Her ne kadar Özel Dairece; TBK’nın 420/1 inci maddesinin rekabet yasağı sözleşmesine uygulanamayacağı, ayrıca taraflar arasındaki rekabet yasağı sözleşmesinin hizmet sözleşmesinden ayrı bir sözleşme olarak akdedildiği belirtilmiş ise de; taraflar arasındaki rekabet yasağı sözleşmesi, bünyesinde barındırdığı unsurlar itibariyle davacı ile davalı arasındaki hizmet/iş sözleşmesinin eki/devamı niteliğinde olduğundan sözleşme metninin hizmet sözleşmesinden ayrı düzenlenmiş olması, anılan rekabet yasağı sözleşmesini hizmet sözleşmesinden bağımsız bir sözleşme niteliğinde olduğunu kabul için yeterli değildir.

Bu kabul neticesinde ise taraflar arasında düzenlenen ve hizmet sözleşmesinin eki/devamı niteliğindeki rekabet yasağı sözleşmesi de hizmet sözleşmelerine dair TBK’da düzenlenen emredici düzenlemelere tabidir.
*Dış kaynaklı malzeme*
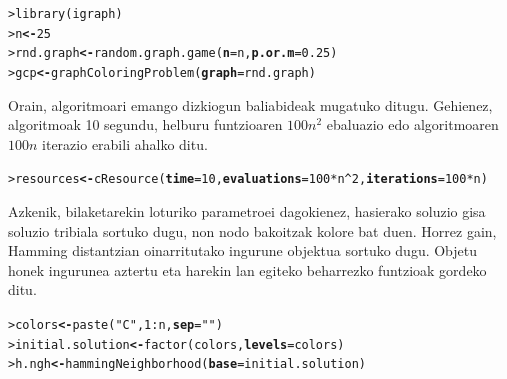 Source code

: \documentclass[eu]{ifirak}\usepackage[]{graphicx}\usepackage[]{color}
\makeatletter
\newcommand{\hlnum}[1]{\textcolor[rgb]{0.659,0.4,0.051}{#1}}%
\newcommand{\hlstr}[1]{\textcolor[rgb]{0.659,0.4,0.051}{#1}}%
\newcommand{\hlopt}[1]{\textcolor[rgb]{0,0,0}{#1}}%
\newcommand{\hlstd}[1]{\textcolor[rgb]{0,0,0}{#1}}%
\newcommand{\hlkwb}[1]{\textcolor[rgb]{0.549,0.114,0.412}{\textbf{#1}}}%
\newcommand{\hlkwc}[1]{\textcolor[rgb]{0.659,0.573,0.133}{\textbf{#1}}}%
\newcommand{\hlkwd}[1]{\textcolor[rgb]{0.659,0.133,0.482}{#1}}%
\newenvironment{kframe}{%
 \def\at@end@of@kframe{}%
 \ifinner\ifhmode%
  \def\at@end@of@kframe{\end{minipage}}%
  \begin{minipage}{\columnwidth}%
 \fi\fi%
 \def\FrameCommand##1{\hskip\@totalleftmargin \hskip-\fboxsep
 \colorbox{shadecolor}{##1}\hskip-\fboxsep
     \hskip-\linewidth \hskip-\@totalleftmargin \hskip\columnwidth}%
 \MakeFramed {\advance\hsize-\width
   \@totalleftmargin\z@ \linewidth\hsize
   \@setminipage}}%
 {\par\unskip\endMakeFramed%
 \at@end@of@kframe}
\newenvironment{knitrout}{}{} %
\makeatother
\begin{document}
\begin{knitrout}
\color{fgcolor}\begin{kframe}
\begin{alltt}
\hlstd{> }\hlkwd{library}\hlstd{(igraph)}
\hlstd{> }\hlstd{n} \hlkwb{<-} \hlnum{25}
\hlstd{> }\hlstd{rnd.graph} \hlkwb{<-} \hlkwd{random.graph.game}\hlstd{(}\hlkwc{n}\hlstd{=n,} \hlkwc{p.or.m}\hlstd{=}\hlnum{0.25}\hlstd{)}
\hlstd{> }\hlstd{gcp} \hlkwb{<-} \hlkwd{graphColoringProblem} \hlstd{(}\hlkwc{graph}\hlstd{=rnd.graph)}
\end{alltt}
\end{kframe}
\end{knitrout}

Orain, algoritmoari emango dizkiogun baliabideak mugatuko ditugu. Gehienez, algoritmoak 10 segundu, helburu funtzioaren $100n^2$ ebaluazio edo algoritmoaren $100n$ iterazio erabili ahalko ditu.

\begin{knitrout}
\color{fgcolor}\begin{kframe}
\begin{alltt}
\hlstd{> }\hlstd{resources} \hlkwb{<-} \hlkwd{cResource}\hlstd{(}\hlkwc{time}\hlstd{=}\hlnum{10}\hlstd{,} \hlkwc{evaluations}\hlstd{=}\hlnum{100} \hlopt{*} \hlstd{n}\hlopt{^}\hlnum{2}\hlstd{,} \hlkwc{iterations}\hlstd{=}\hlnum{100} \hlopt{*} \hlstd{n)}
\end{alltt}
\end{kframe}
\end{knitrout}


Azkenik, bilaketarekin loturiko parametroei dagokienez, hasierako soluzio gisa soluzio tribiala sortuko dugu, non nodo bakoitzak kolore bat duen. Horrez gain, Hamming distantzian oinarritutako ingurune objektua sortuko dugu. Objetu honek ingurunea aztertu eta harekin lan egiteko beharrezko funtzioak gordeko ditu.

\begin{knitrout}
\color{fgcolor}\begin{kframe}
\begin{alltt}
\hlstd{> }\hlstd{colors} \hlkwb{<-} \hlkwd{paste}\hlstd{(}\hlstr{"C"}\hlstd{,} \hlnum{1}\hlopt{:}\hlstd{n,} \hlkwc{sep}\hlstd{=}\hlstr{""}\hlstd{)}
\hlstd{> }\hlstd{initial.solution} \hlkwb{<-} \hlkwd{factor} \hlstd{(colors,} \hlkwc{levels}\hlstd{=colors)}
\hlstd{> }\hlstd{h.ngh} \hlkwb{<-} \hlkwd{hammingNeighborhood}\hlstd{(}\hlkwc{base}\hlstd{=initial.solution)}
\end{alltt}
\end{kframe}
\end{knitrout}
\end{document}
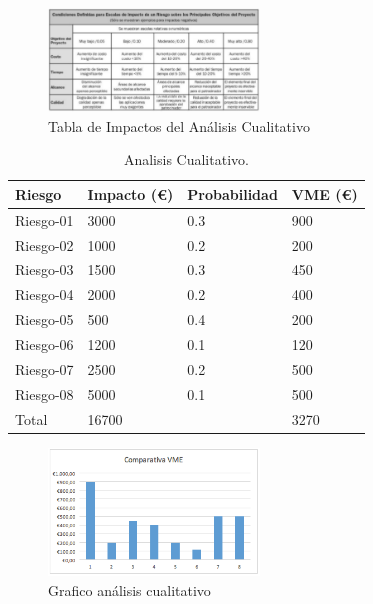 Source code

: \begin{figure}[H]
\begin{center}
\includegraphics[width=0.5\textwidth]{./img/ImpactoAnalisisCualitativo.png}
\end{center}
\caption{Tabla de Impactos del Análisis Cualitativo}
\label{tab:Tabla de Impactos del Análisis Cualitativo}
\end{figure}

\begin{table}[h]
\begin{center}
\begin{tabular}{ l l l l }
\hline
	Riesgo & Impacto (€) & Probabilidad & VME (€) \\ \hline \hline
	Riesgo-01 & 3000 & 0.3 & 900 \\ \hline
	Riesgo-02 & 1000 & 0.2 & 200 \\ \hline
	Riesgo-03 & 1500 & 0.3 & 450 \\ \hline
	Riesgo-04 & 2000 & 0.2 & 400 \\ \hline
	Riesgo-05 & 500 & 0.4 & 200 \\ \hline
	Riesgo-06 & 1200 & 0.1 & 120 \\ \hline
	Riesgo-07 & 2500 & 0.2 & 500 \\ \hline
	Riesgo-08 & 5000 & 0.1 & 500 \\ \hline
	Total & 16700 &  & 3270 \\ \hline
\end{tabular}
\caption{Analisis Cualitativo.}
\label{Analisis Cualitativo}
\end{center}
\end{table}

\begin{figure}[H]
\begin{center}
\includegraphics[width=0.5\textwidth]{./img/grafico2.png}
\end{center}
\caption{Grafico análisis cualitativo}
\label{tab:Grafico análisis cualitativo}
\end{figure}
Dolayısıyla taraflar arasındaki hizmet sözleşmesinin eki/devamı niteliğindeki rekabet yasağı sözleşmesinde sadece davalı aleyhine öngörülen ve uyuşmazlık kapsamında talep edilen ceza koşuluna ilişkin düzenleme, TBK’nın 420/1 inci maddesi gereğince geçersiz olup anılan ceza koşuluna dair geçersiz sözleşme hükmüne dayalı olarak ceza koşulu talep edilemez.

Tüm bu nedenlerle Bölge Adliye Mahkemesinin direnme kararının onanması gerektiği kanaatiyle direnme kararının Özel Dairenin bozma kararındaki nedenlerle bozulmasına dair değerli çoğunluk görüşüne katılamıyorum.